TASK TO CARRY OUT
Could you copy out every line of the data where the word "from" occurs?
-- STUDY MATERIAL follows --
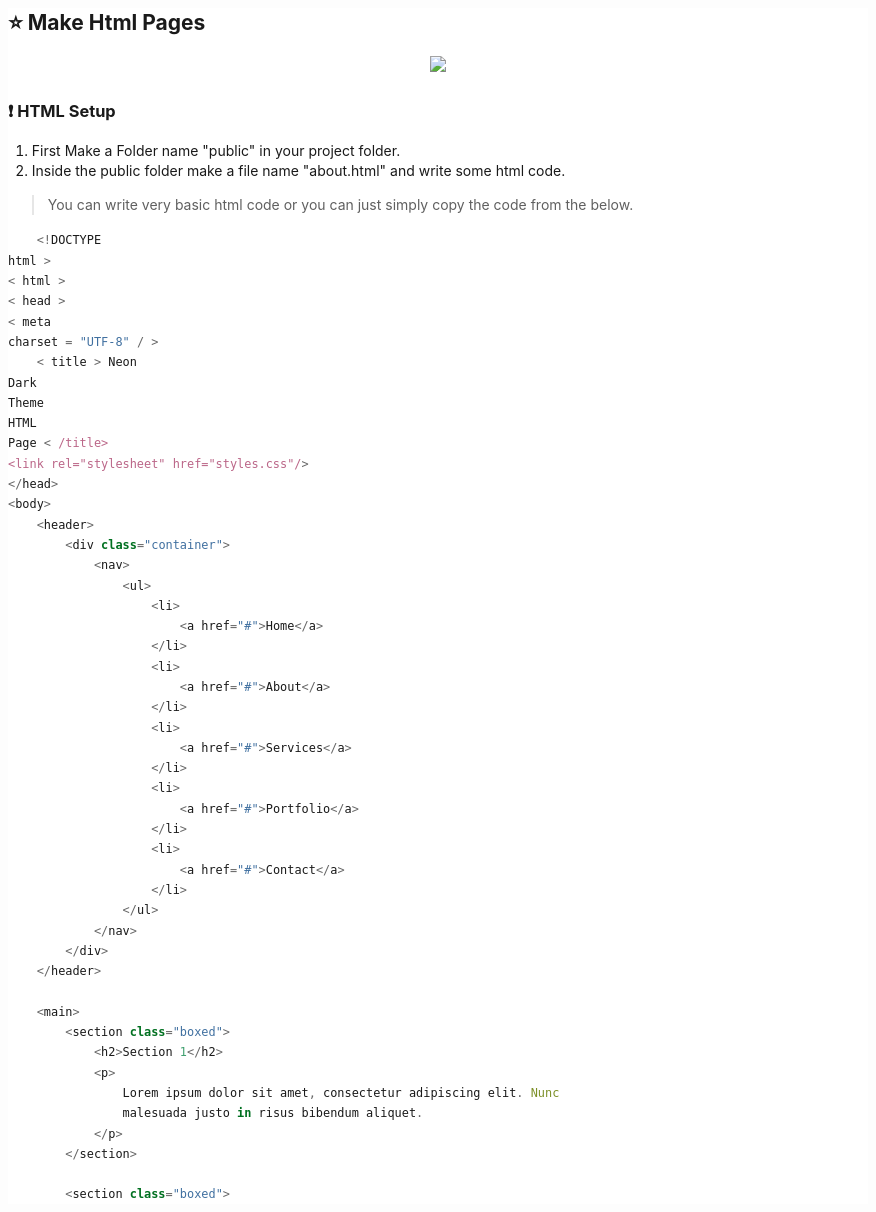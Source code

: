 ## ⭐ Make Html Pages

<p align="center">
                <img style={{ position: "relative" ,opacity: 1 ,borderRadius: "10px" ,overflow: "hidden" , marginTop:"20px" , marginBottom: "20px"}}
                src="https://media.giphy.com/media/ylyUQmwRhTyxiD5CFO/giphy.gif"
               />
            </p>

### ❗ HTML Setup

1. First Make a Folder name "public" in your project folder.
2. Inside the public folder make a file name "about.html" and write some html code.

> You can write very basic html code or you can just simply copy the code from the below.

```js
    <!DOCTYPE
html >
< html >
< head >
< meta
charset = "UTF-8" / >
    < title > Neon
Dark
Theme
HTML
Page < /title>
<link rel="stylesheet" href="styles.css"/>
</head>
<body>
    <header>
        <div class="container">
            <nav>
                <ul>
                    <li>
                        <a href="#">Home</a>
                    </li>
                    <li>
                        <a href="#">About</a>
                    </li>
                    <li>
                        <a href="#">Services</a>
                    </li>
                    <li>
                        <a href="#">Portfolio</a>
                    </li>
                    <li>
                        <a href="#">Contact</a>
                    </li>
                </ul>
            </nav>
        </div>
    </header>

    <main>
        <section class="boxed">
            <h2>Section 1</h2>
            <p>
                Lorem ipsum dolor sit amet, consectetur adipiscing elit. Nunc
                malesuada justo in risus bibendum aliquet.
            </p>
        </section>

        <section class="boxed">
```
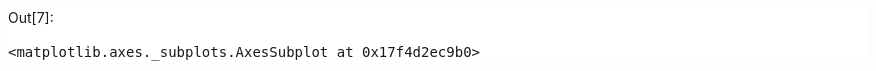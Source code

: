 <div class="output_wrapper">
<div class="output">


<div class="output_area">

<div class="prompt output_prompt">Out[7]:</div>




<div class="output_text output_subarea output_execute_result">
<pre>&lt;matplotlib.axes._subplots.AxesSubplot at 0x17f4d2ec9b0&gt;</pre>
</div>

</div>

<div class="output_area">

<div class="prompt"></div>




<div class="output_png output_subarea ">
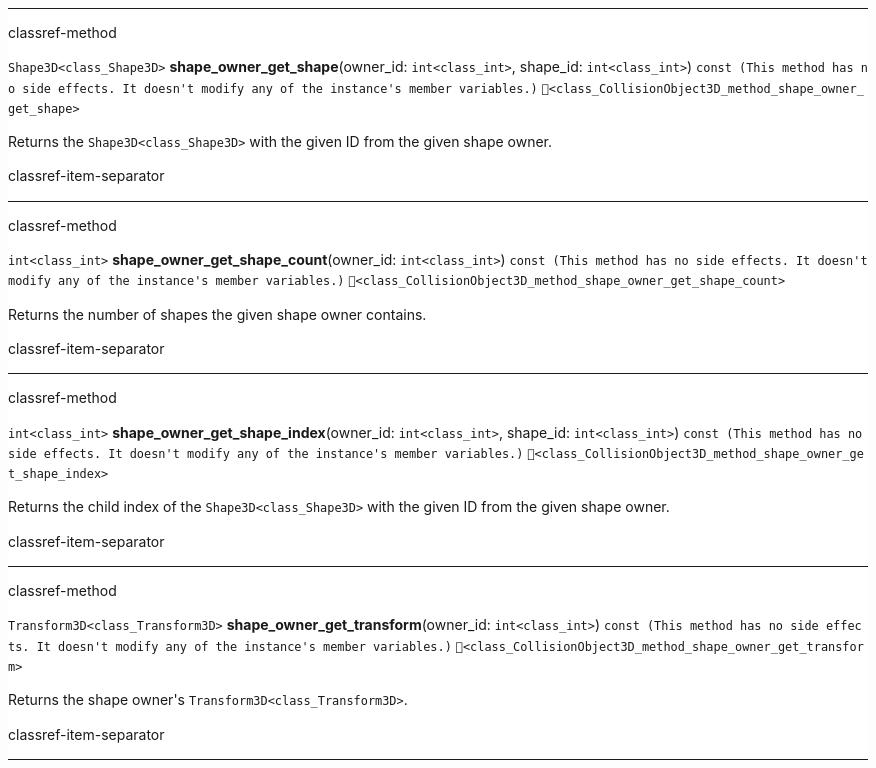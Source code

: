 ------------------------------------------------------------------------

classref-method

`Shape3D<class_Shape3D>` **shape\_owner\_get\_shape**(owner\_id:
`int<class_int>`, shape\_id: `int<class_int>`)
`const (This method has no side effects. It doesn't modify any of the instance's member variables.)`
`🔗<class_CollisionObject3D_method_shape_owner_get_shape>`

Returns the `Shape3D<class_Shape3D>` with the given ID from the given
shape owner.

classref-item-separator

------------------------------------------------------------------------

classref-method

`int<class_int>` **shape\_owner\_get\_shape\_count**(owner\_id:
`int<class_int>`)
`const (This method has no side effects. It doesn't modify any of the instance's member variables.)`
`🔗<class_CollisionObject3D_method_shape_owner_get_shape_count>`

Returns the number of shapes the given shape owner contains.

classref-item-separator

------------------------------------------------------------------------

classref-method

`int<class_int>` **shape\_owner\_get\_shape\_index**(owner\_id:
`int<class_int>`, shape\_id: `int<class_int>`)
`const (This method has no side effects. It doesn't modify any of the instance's member variables.)`
`🔗<class_CollisionObject3D_method_shape_owner_get_shape_index>`

Returns the child index of the `Shape3D<class_Shape3D>` with the given
ID from the given shape owner.

classref-item-separator

------------------------------------------------------------------------

classref-method

`Transform3D<class_Transform3D>`
**shape\_owner\_get\_transform**(owner\_id: `int<class_int>`)
`const (This method has no side effects. It doesn't modify any of the instance's member variables.)`
`🔗<class_CollisionObject3D_method_shape_owner_get_transform>`

Returns the shape owner's `Transform3D<class_Transform3D>`.

classref-item-separator

------------------------------------------------------------------------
-- STUDY MATERIAL concluded --
OUTPUT BELOW
> You can write very basic html code or you can just simply copy the code from the below.
Returns the `Shape3D<class_Shape3D>` with the given ID from the given
ID from the given shape owner.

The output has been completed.